- Born: 25 May 1956 (age 70) Dordrecht, Netherlands
- Education: Theological University of Apeldoorn
- Occupation: Theologian
- Theological work
- Tradition or movement: Reformed Christianity

= Eric Peels =

Hendrik George Laurens (Eric) Peels (born 25 May 1956) is a Dutch minister, theologian and a former professor of Old Testament.

== Biography ==
At the age of eighteen, Peels left Dordrecht for Apeldoorn to study theology at the then still Theological College. He studied Akkadian at the Free University of Amsterdam. On 10 June 1982, Peels was confirmed as pastor of the Christian Reformed Church in Zoetermeer. From 1987 he was an associate professor of Old Testament subjects. In 1992, Peels obtained his PhD with a dissertation entitled The Vengeance of God. A theme about which he had also written his doctoral thesis. From 1993, Peels was professor of Old Testament subjects. He was active in the combined research group of the Theological University in Kampen and the Theological University in Apeldoorn called Biblical Exegesis and Systematic Theology (BEST). He was an editor of a book of essays on the subject of monsters mentioned in the Bible.

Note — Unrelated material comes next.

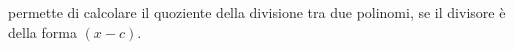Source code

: permette di calcolare il quoziente della divisione tra due polinomi,
se il divisore è della forma $(x-c)$.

Peels retired on 27 January 2023. His farewell lecture was entitled: Then I am deeply moved...' Our images of God and Jeremiah's image of God'. During the ceremony, Peels was appointed officer in the Order of Orange-Nassau on behalf of the King. 'Vengeance', from the Hebrew word-group נקס in the Old Testament, is demonstrated by Peels to be associated with legitimate authorities instead of blood-vengeance. Synod Chairman Rev. J.G. Schenau called him the teacher of "preferring to listen longer". Because his handling of the Bible can be typified by the alliterative motto: "I'd rather listen longer." By this he means that when reading unruly Bible texts, we should not be too quick to impose a dogmatic or moral grid on the text, but rather listen longer to what it actually says and what it means.

Peels and his wife had four children, including philosopher and theologian Rik Peels.